Infatti in una intervista del 2006 ebbe a dire: “Per sfortuna o per fortuna io non ho amato mai la scuola. I maestri forniscono un modello che uno imita. Io ho imparato sempre guardando le persone che dicono la verità. Loro possono aiutarmi. Questa è la mia idea di teatro: non si deve recitare, si deve essere. Si deve fare un lavoro, delle ricerche. Allora un attore può creare un personaggio, non recitarlo. C’è molta differenza fra una persona che recita e una persona che non recita ma parla semplicemente. Quando una persona in teatro dice la verità, il popolo – il pubblico – la segue. E questo facevano anche gli antichi greci, assistevano allo spettacolo e la gente percepiva il messaggio del testo. I maestri, i maestri… i maestri possono fare solo del male non del bene perché hanno una opinione già precisa, hanno una maniera già precisa. Io credo che una scuola – alle persone che vogliono conoscere la verità – dovrebbe mettere in mano le chiavi per schiuderne la porta e non spiegare come è secondo loro. A me, se mi dicono come devo parlare, è finita” ( Intervista rilasciata a Giulia Tellini, “Habemus Papas”, in “drammaturgia.fupress.net” il 26 aprile 2006.
Una greca, dunque. Una greca del Peloponneso, nata a pochi kilometri da Corinto. Formatasi in quella terra con il raccontare del padre che sosteneva che la letteratura era finita con Goethe e che il tempo della classicità greca è alla base di ogni viaggio letterario e umano. In in tale contesto Irene Papas si è nutrita culturalmente e tutto ciò lo ha manifestato con il suo mettere in scena la sua vita. Una greca nella bellezza del suo profilo in un vissuto in cui i simboli e la ritualità hanno sempre accompagnato i suoi occhi, il suo sguardo, la sua fisicità. La storia di una donna nel destino di un personaggio che ha posto nel suo essere una antica tradizione e una memoria mai dimenticata.

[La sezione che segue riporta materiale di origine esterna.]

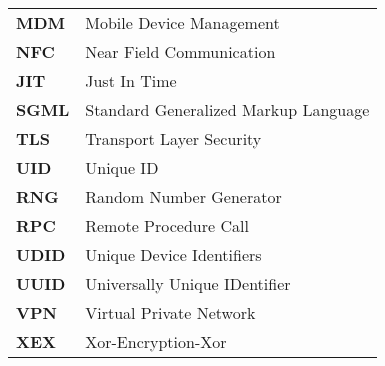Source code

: \begin{table*}[htbp]
\begin{tabular}{p{3cm}p{12cm}}
		     \textbf{MDM} & Mobile Device Management \\
		     
		     \textbf{NFC} & Near Field Communication \\
             
             \textbf{JIT} & Just In Time \\		     
		     
		     \textbf{SGML} & Standard Generalized Markup Language \\
 		     
 		     \textbf{TLS} & Transport Layer Security \\
 		     
 		     \textbf{UID} & Unique ID \\
 		     
 		     \textbf{RNG} & Random Number Generator\\
 		     \textbf{RPC} & Remote Procedure Call \\
 		     
 		     \textbf{UDID} & Unique Device Identifiers\\
 		     \textbf{UUID} &  Universally Unique IDentifier \\
 		 	 
 		 	 \textbf{VPN} & Virtual Private Network \\
	         \textbf{XEX} &  Xor-Encryption-Xor \\  
		\end{tabular}
\end{table*}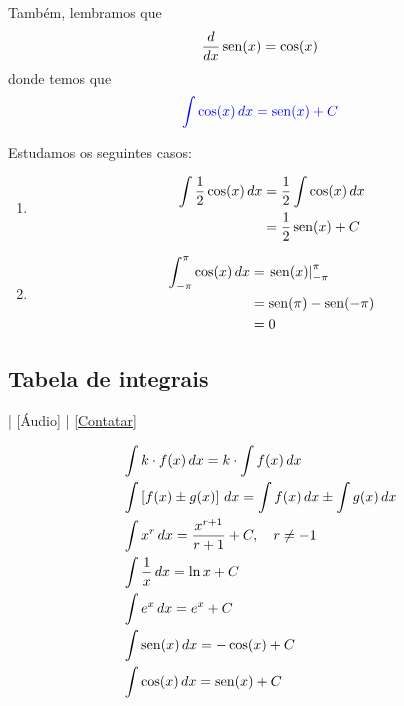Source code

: Também, lembramos que
\begin{equation}
  \frac{d}{dx}\operatorname{sen}(x) = \cos(x)
\end{equation}
donde temos que
\begin{equation}
  {\color{blue}\int \cos(x)\,dx = \operatorname{sen}(x) + C}
\end{equation}

\begin{ex}
  Estudamos os seguintes casos:
  \begin{enumerate}
  \item
    \begin{align}
      \int \frac{1}{2}\cos(x)\,dx &= \frac{1}{2}\int\cos(x)\,dx\\
                                  &= \frac{1}{2}\operatorname{sen}(x) + C\\
    \end{align}
  \item
    \begin{align}
      \int_{-\pi}^\pi\cos(x)\,dx &= \left.\operatorname{sen}(x)\right|_{-\pi}^\pi\\
                                 &= \operatorname{sen}(\pi) - \operatorname{sen}(-\pi)\\
                                 &= 0
    \end{align}
  \end{enumerate}
\end{ex}

\subsection{Tabela de integrais}

\begin{flushright}
  [Vídeo] | [Áudio] | \href{https://phkonzen.github.io/notas/contato.html}{[Contatar]}
\end{flushright}

\begin{small}
\begin{align}
  & \int k\cdot f(x)\,dx = k\cdot\int f(x)\,dx\\
  & \int \left[f(x)\pm g(x)\right]\,dx = \int f(x)\,dx \pm \int g(x)\,dx\\
  & \int x^r\,dx = \frac{x^{r+1}}{r+1} + C,\quad r\neq -1\\
  & \int \frac{1}{x}\,dx = \ln x + C \\
  & \int e^x\,dx = e^x + C \\
  & \int \operatorname{sen}(x)\,dx = -\cos(x) + C \\
  & \int \cos(x)\,dx = \operatorname{sen}(x) + C
\end{align}
\end{small}

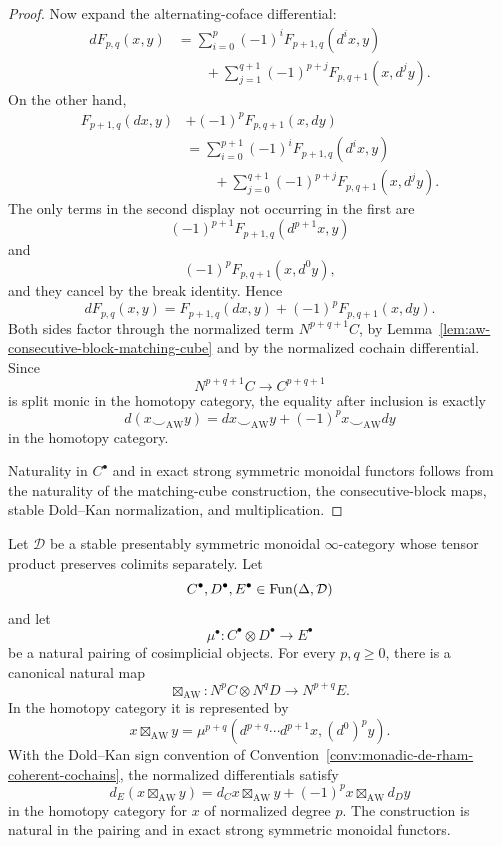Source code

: \begin{proof}
Now expand the alternating-coface differential:
\[
\begin{aligned}
    dF_{p,q}(x,y)
    &=
    \sum_{i=0}^{p}
    (-1)^i
    F_{p+1,q}(d^ix,y)
    \\
    &\qquad+
    \sum_{j=1}^{q+1}
    (-1)^{p+j}
    F_{p,q+1}(x,d^jy).
\end{aligned}
\]
On the other hand,
\[
\begin{aligned}
    F_{p+1,q}(dx,y)
    &+
    (-1)^pF_{p,q+1}(x,dy)
    \\
    &=
    \sum_{i=0}^{p+1}
    (-1)^i
    F_{p+1,q}(d^ix,y)
    \\
    &\qquad+
    \sum_{j=0}^{q+1}
    (-1)^{p+j}
    F_{p,q+1}(x,d^jy).
\end{aligned}
\]
The only terms in the second display not occurring in the first are
\[
    (-1)^{p+1}
    F_{p+1,q}(d^{p+1}x,y)
\]
and
\[
    (-1)^p
    F_{p,q+1}(x,d^0y),
\]
and they cancel by the break identity.  Hence
\[
    dF_{p,q}(x,y)
    =
    F_{p+1,q}(dx,y)
    +
    (-1)^pF_{p,q+1}(x,dy).
\]
Both sides factor through the normalized term \(N^{p+q+1}C\), by
Lemma~\ref{lem:aw-consecutive-block-matching-cube} and by the normalized
cochain differential.  Since
\[
    N^{p+q+1}C\longrightarrow C^{p+q+1}
\]
is split monic in the homotopy category, the equality after inclusion is
exactly
\[
    d(x\smile_{\mathrm{AW}}y)
    =
    dx\smile_{\mathrm{AW}}y
    +
    (-1)^p x\smile_{\mathrm{AW}}dy
\]
in the homotopy category.

Naturality in \(C^\bullet\) and in exact strong symmetric monoidal functors
follows from the naturality of the matching-cube construction, the
consecutive-block maps, stable Dold--Kan normalization, and multiplication.
\end{proof}

\begin{proposition}
\label{prop:paired-ordered-monoidal-stable-dold-kan}
Let \(\mathcal D\) be a stable presentably symmetric monoidal \(\infty\)-category whose tensor
product preserves colimits separately.  Let
\[
    C^\bullet,D^\bullet,E^\bullet\in\Fun(\Delta,\mathcal D)
\]
and let
\[
    \mu^\bullet:
    C^\bullet\otimes D^\bullet
    \longrightarrow
    E^\bullet
\]
be a natural pairing of cosimplicial objects.  For every \(p,q\geq0\), there is a canonical natural
map
\[
\boxed{
    \boxtimes_{\mathrm{AW}}:
    N^pC\otimes N^qD
    \longrightarrow
    N^{p+q}E.
}
\]
In the homotopy category it is represented by
\[
\boxed{
    x\boxtimes_{\mathrm{AW}}y
    =
    \mu^{p+q}
    \left(
        d^{p+q}\cdots d^{p+1}x,
        (d^0)^py
    \right).
}
\]
With the Dold--Kan sign convention of
Convention~\ref{conv:monadic-de-rham-coherent-cochains}, the normalized differentials satisfy
\[
\boxed{
    d_E(x\boxtimes_{\mathrm{AW}}y)
    =
    d_Cx\boxtimes_{\mathrm{AW}}y
    +
    (-1)^p
    x\boxtimes_{\mathrm{AW}}d_Dy
}
\]
in the homotopy category for \(x\) of normalized degree \(p\).  The construction is natural in the
pairing and in exact strong symmetric monoidal functors.
\end{proposition}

La tragedia greca è il viaggio nel mito. Quel mito che resta archetipo nelle coscienze di un Mediterraneo tra storia, letteratura e antropologia. Per ritornare al mio incontro con Irene Papas. La serata a Taranto di quell’1 settembre del 1996 si concluse con un suo omaggio ironia nei miei confronti e cantò recitando “Bella ciao”, dedicandola con la sua splendida voce espressamente a chi scrive. Ironia di quel tempo? Fu una grande attrice, una splendida donna, un mito che incarnò ed espresse simbolicamente gli intrecci di un Mediterraneo vissuto che è destino. A lei tutto era concesso. È scomparsa il 14 settembre 2022.